The army is no longer independent, and the opposition CHP is weak, but Mr. Erdogan still has weaknesses. The army purge has weakened it just as it is fighting in Syria and Libya, and even in its own backyard against the long-running Kurdish insurgency. In Syria, Turkey wants only to create a buffer zone in the north where Turkish and allied Syrian forces can contain Kurdish militias. Ankara cannot defeat the Syrian Army, especially since President Bashar al-Assad enjoys air and ground support from the Russians. Likewise, in Libya, the Turks are backing the weaker party.

Turkish Forces in Syria

May 12, 2020, Aleppo, Syria: Turkish forces secure a section of the M4 highway, which links the northern Syrian provinces of Aleppo and Latakia, near Ariha in Syria’s jihadist-controlled northwestern Idlib province. (Credit Image: © Karam Almasri / NurPhoto via ZUMA Press)

The US and Europe can exploit Turkey’s imperial overreach so long as moral hysteria or liberal internationalism do not get in the way. France has already said it is willing to counter Turkish movements in the Mediterranean and Aegean, while the US and the UK should consider either helping the Tobruk government in Libya (which would mean supporting Russian foreign policy) or simply staying out of the mess.

The US and Europe should provide economic, political, and military aid to Greece, which has suffered the most from President Erdogan’s demographic aggression. Greek warplanes and ships are even now stalking Turkish submarines in the waters off of Athens. It is time for the West to voice strong support for the 600,000-strong Hellenic Armed Forces; NATO has nothing to lose by supporting Athens; Ankara stopped being a serious ally years ago.

Finally, in the most important front in the war against Erdogan’s Neo-Ottomanism, Germany, the Netherlands, Austria, and other European countries with large Turkish populations must promote repatriation. Millions of Turks are far more loyal to Erdogan than to any European leader; they should be encouraged to move closer to their hero. The entire multi-ethnic West should do this.

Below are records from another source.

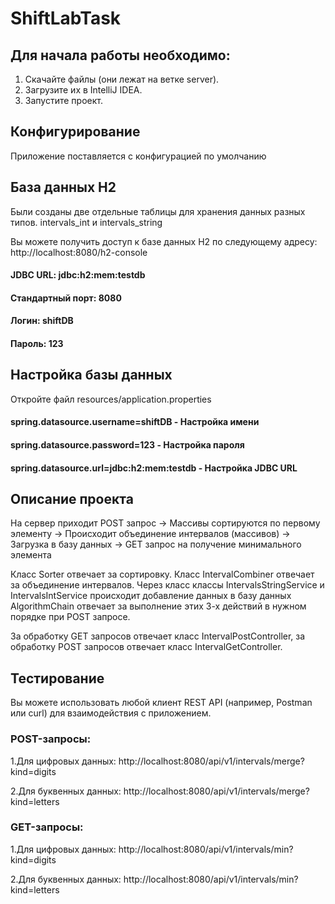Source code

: # ShiftLabTask

## Для начала работы необходимо:

1. Скачайте файлы (они лежат на ветке server).
2. Загрузите их в IntelliJ IDEA.
3. Запустите проект.

## Конфигурирование 

Приложение поставляется с конфигурацией по умолчанию

## База данных H2 

Были созданы две отдельные таблицы для хранения данных разных типов. intervals_int и intervals_string

Вы можете получить доступ к базе данных H2 по следующему адресу: http://localhost:8080/h2-console

#### JDBC URL: jdbc:h2:mem:testdb

#### Стандартный порт: 8080

#### Логин: shiftDB
#### Пароль: 123

## Настройка базы данных

Откройте файл resources/application.properties

#### spring.datasource.username=shiftDB - Настройка имени 
#### spring.datasource.password=123 - Настройка пароля
#### spring.datasource.url=jdbc:h2:mem:testdb - Настройка JDBC URL

## Описание проекта
На сервер приходит POST запрос -> Массивы сортируются по первому элементу -> Происходит объединение интервалов (массивов) -> Загрузка в базу данных -> GET запрос на получение минимального элемента

Класс Sorter отвечает за сортировку.
Класс IntervalCombiner отвечает за объединение интервалов. 
Через класс классы IntervalsStringService и IntervalsIntService происходит добавление данных в базу данных
AlgorithmChain отвечает за выполнение этих 3-х действий в нужном порядке при POST запросе.

За обработку GET запросов отвечает класс IntervalPostController, за обработку POST запросов отвечает класс IntervalGetController.

## Тестирование

Вы можете использовать любой клиент REST API (например, Postman или curl) для взаимодействия с приложением.
### POST-запросы:
  1.Для цифровых данных: http://localhost:8080/api/v1/intervals/merge?kind=digits

  2.Для буквенных данных: http://localhost:8080/api/v1/intervals/merge?kind=letters

### GET-запросы:
  1.Для цифровых данных: http://localhost:8080/api/v1/intervals/min?kind=digits

  2.Для буквенных данных: http://localhost:8080/api/v1/intervals/min?kind=letters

The rise of Erdogan offers a lesson to Christendom if it is willing to learn: Liberalism is over. Strong, post-liberal, authoritarian, national-populist government is the way forward. To defeat Mr. Erdogan, the West needs to revive ethnic identity and nationalism.

* * *

[1]: George W. Gawrych, The Young Atatürk: From Ottoman Soldier to Statesman of Turkey (London: Bloomsbury, 2013): 129.